The pathogenesis of PMR remains unclear. Given the association of PMR with giant cell arteritis (GCA), it is thought that mechanisms similar to those contributing to GCA may be involved.[11] Although vasculitis is present in GCA, vasculitis involving vessels to the neck, shoulder girdle, and hip girdle has not been found. Increased interleukin (IL)-6 in the serum and in temporal artery biopsy specimens has been observed in both PMR and GCA patients, suggesting an inflammatory role for IL-6. Moreover, IL-6 promoter polymorphisms have been suggested to affect the clinical expression of PMR and GCA.[4] Study results suggest that both PMR and GCA patients share similar in situ macrophage-derived cytokine mRNA profiles.

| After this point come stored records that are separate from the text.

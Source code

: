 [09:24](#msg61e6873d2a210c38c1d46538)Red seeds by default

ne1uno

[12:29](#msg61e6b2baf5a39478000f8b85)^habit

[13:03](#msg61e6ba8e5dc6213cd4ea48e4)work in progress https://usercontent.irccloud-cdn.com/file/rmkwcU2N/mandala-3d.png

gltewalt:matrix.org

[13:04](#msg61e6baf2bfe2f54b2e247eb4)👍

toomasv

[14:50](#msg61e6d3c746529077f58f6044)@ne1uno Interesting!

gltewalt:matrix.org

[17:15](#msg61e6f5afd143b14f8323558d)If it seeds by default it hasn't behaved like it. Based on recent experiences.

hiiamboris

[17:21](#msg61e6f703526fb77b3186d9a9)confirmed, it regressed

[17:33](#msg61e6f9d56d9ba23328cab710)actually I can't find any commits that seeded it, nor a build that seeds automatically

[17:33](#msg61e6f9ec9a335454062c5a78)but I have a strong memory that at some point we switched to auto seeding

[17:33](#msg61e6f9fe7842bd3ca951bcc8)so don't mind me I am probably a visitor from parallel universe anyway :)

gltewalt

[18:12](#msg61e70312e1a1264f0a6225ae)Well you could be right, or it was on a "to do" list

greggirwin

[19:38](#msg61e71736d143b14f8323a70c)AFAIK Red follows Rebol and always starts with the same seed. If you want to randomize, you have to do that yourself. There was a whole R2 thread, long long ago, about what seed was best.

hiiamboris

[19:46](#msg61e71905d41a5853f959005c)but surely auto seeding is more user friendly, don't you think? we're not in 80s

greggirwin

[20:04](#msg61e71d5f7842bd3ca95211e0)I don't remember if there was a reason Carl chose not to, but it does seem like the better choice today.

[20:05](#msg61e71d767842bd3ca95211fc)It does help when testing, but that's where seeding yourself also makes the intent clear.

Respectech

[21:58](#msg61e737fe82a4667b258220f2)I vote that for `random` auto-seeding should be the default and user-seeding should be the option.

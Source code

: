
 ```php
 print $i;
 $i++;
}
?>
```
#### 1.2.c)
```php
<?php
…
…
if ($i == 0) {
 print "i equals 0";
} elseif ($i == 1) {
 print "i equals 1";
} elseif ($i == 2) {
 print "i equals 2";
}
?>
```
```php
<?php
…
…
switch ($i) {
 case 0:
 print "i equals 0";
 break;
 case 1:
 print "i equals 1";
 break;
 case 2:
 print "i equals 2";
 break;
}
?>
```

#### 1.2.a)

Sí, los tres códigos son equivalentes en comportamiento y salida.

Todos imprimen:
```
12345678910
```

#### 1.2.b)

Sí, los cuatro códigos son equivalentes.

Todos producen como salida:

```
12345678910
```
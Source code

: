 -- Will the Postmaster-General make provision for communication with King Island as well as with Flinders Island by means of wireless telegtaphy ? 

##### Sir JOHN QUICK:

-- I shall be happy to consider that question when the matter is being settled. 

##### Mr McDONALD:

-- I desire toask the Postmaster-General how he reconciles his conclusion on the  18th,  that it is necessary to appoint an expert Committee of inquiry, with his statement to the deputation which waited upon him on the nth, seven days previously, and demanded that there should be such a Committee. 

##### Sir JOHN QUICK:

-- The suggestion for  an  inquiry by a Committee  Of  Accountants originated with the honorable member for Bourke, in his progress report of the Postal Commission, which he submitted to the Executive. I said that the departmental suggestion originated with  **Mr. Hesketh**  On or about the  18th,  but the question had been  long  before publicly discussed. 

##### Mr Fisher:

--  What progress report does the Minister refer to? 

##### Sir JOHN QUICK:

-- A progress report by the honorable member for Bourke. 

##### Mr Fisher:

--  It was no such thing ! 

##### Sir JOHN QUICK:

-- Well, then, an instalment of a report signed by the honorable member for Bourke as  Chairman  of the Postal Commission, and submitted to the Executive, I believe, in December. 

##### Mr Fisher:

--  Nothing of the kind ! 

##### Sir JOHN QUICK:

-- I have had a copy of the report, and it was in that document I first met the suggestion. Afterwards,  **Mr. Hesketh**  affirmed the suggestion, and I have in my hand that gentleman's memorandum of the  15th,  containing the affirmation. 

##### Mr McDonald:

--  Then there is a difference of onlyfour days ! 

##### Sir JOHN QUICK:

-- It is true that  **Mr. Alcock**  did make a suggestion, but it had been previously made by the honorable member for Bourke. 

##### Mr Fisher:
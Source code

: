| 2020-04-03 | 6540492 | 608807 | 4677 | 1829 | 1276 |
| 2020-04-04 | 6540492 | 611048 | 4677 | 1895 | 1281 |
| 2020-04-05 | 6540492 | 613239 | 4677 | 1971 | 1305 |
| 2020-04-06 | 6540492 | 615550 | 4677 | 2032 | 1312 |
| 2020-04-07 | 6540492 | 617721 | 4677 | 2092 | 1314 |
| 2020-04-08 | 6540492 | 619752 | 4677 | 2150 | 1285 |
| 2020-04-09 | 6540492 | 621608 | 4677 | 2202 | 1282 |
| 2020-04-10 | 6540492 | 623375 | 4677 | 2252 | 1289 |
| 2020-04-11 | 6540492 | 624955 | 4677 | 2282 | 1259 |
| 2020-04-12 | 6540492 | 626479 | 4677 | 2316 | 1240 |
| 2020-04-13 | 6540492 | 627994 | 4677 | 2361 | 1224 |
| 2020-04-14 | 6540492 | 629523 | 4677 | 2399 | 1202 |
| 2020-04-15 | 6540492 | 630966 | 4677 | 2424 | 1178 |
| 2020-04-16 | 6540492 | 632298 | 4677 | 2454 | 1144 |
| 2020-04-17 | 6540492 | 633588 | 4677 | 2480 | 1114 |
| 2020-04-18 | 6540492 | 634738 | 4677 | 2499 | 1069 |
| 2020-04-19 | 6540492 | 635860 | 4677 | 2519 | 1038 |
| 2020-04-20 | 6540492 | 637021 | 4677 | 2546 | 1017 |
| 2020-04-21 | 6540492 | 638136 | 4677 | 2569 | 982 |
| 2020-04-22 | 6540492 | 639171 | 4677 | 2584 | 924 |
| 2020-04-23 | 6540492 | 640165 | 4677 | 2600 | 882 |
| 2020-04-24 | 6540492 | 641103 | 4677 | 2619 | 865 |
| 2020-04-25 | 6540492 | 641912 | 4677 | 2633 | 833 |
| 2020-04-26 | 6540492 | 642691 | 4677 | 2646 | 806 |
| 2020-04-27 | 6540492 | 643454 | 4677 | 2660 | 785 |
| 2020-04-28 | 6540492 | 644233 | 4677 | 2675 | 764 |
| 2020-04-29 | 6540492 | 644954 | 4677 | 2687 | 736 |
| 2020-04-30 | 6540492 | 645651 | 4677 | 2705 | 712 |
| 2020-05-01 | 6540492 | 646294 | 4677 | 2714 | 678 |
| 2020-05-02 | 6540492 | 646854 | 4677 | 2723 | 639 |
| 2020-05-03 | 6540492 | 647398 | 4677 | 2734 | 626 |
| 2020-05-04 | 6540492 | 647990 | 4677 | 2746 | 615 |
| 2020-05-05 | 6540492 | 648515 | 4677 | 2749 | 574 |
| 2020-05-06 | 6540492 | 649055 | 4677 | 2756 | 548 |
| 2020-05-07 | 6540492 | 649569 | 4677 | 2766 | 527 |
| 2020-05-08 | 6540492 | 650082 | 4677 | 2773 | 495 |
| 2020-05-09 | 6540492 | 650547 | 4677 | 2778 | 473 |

GCA-recruited T cells in vasculitic lesions were found to secrete IL-2 and interferon (IFN)-gamma; however, in PMR there was no IFN-gamma expression, suggesting a role for IFN-gamma in the progression to vasculitis.[12][13] A decline in immunosuppressive T-regulatory lymphocytes and an increase in proinflammatory T-helper 17 cells has been observed in a study of PMR patients compared with age-matched controls, suggesting an imbalance in immunological regulation.[14] Decreased numbers of B cells and a redistribution of B-cell subsets have been shown in newly diagnosed PMR patients compared with controls, suggesting a regulatory role for B cells in the pathogenesis of PMR.[15] Significant declines in muscle glutamate and prostaglandin E2 but not in muscle lactate or blood flow with successful corticosteroid treatment in one study of PMR patients suggested that tissue ischaemia may not be the underlying cause of PMR muscle symptoms.[16]